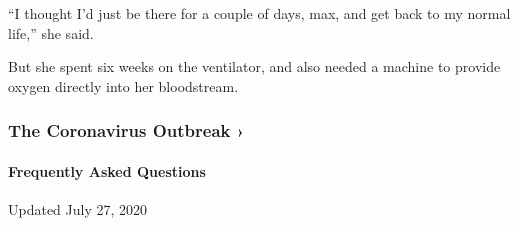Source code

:``I thought I'd just be there for a couple of days, max, and get back to
my normal life,'' she said.

But she spent six weeks on the ventilator, and also needed a machine to
provide oxygen directly into her bloodstream.

\href{https://www.nytimes.com/news-event/coronavirus?action=click\&pgtype=Article\&state=default\&region=MAIN_CONTENT_3\&context=storylines_faq}{}

\hypertarget{the-coronavirus-outbreak-}{%
\subsubsection{The Coronavirus Outbreak
›}\label{the-coronavirus-outbreak-}}

\hypertarget{frequently-asked-questions}{%
\paragraph{Frequently Asked
Questions}\label{frequently-asked-questions}}

Updated July 27, 2020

TASK PROMPT: Please write out the lines that run from the one with "get back to" to the end of the records, both included, exactly as they appear.

OUTPUT FOR THIS EXERCISE:
:``I thought I'd just be there for a couple of days, max, and get back to
my normal life,'' she said.

But she spent six weeks on the ventilator, and also needed a machine to
provide oxygen directly into her bloodstream.

\href{https://www.nytimes.com/news-event/coronavirus?action=click\&pgtype=Article\&state=default\&region=MAIN_CONTENT_3\&context=storylines_faq}{}

\hypertarget{the-coronavirus-outbreak-}{%
\subsubsection{The Coronavirus Outbreak
›}\label{the-coronavirus-outbreak-}}

\hypertarget{frequently-asked-questions}{%
\paragraph{Frequently Asked
Questions}\label{frequently-asked-questions}}

Updated July 27, 2020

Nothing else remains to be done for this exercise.